WHAT THE TASK ASKS
Your response should be a copy of each line in the listing below that includes the word "chapter".

RECORD SET
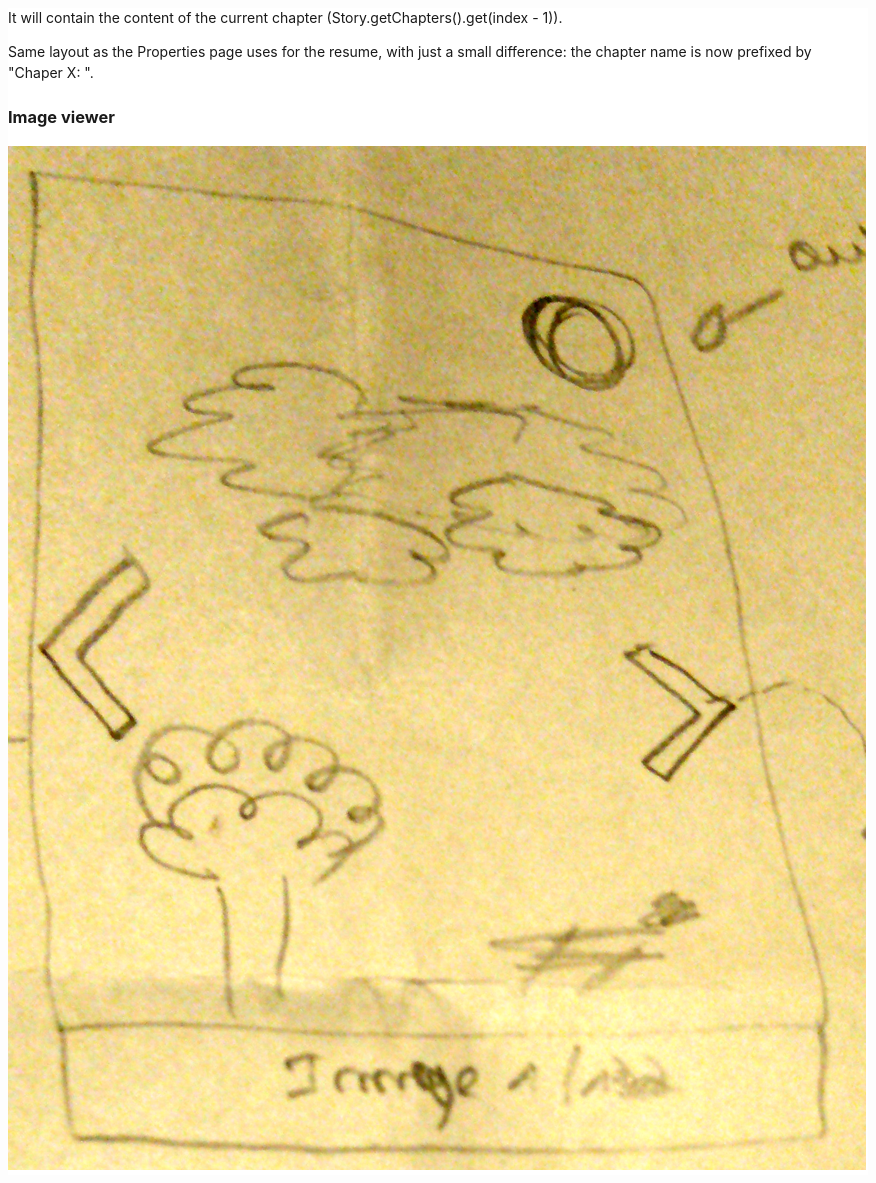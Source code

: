 It will contain the content of the current chapter (Story.getChapters().get(index - 1)).

Same layout as the Properties page uses for the resume, with just a small difference: the chapter name is now prefixed by "Chaper X: ".

### Image viewer

![Image Viewer](screens/viewer-image.jpg)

WRITTEN ANSWER
: It will contain the content of the current chapter (Story.getChapters().get(index - 1)).
Same layout as the Properties page uses for the resume, with just a small difference: the chapter name is now prefixed by "Chaper X: ".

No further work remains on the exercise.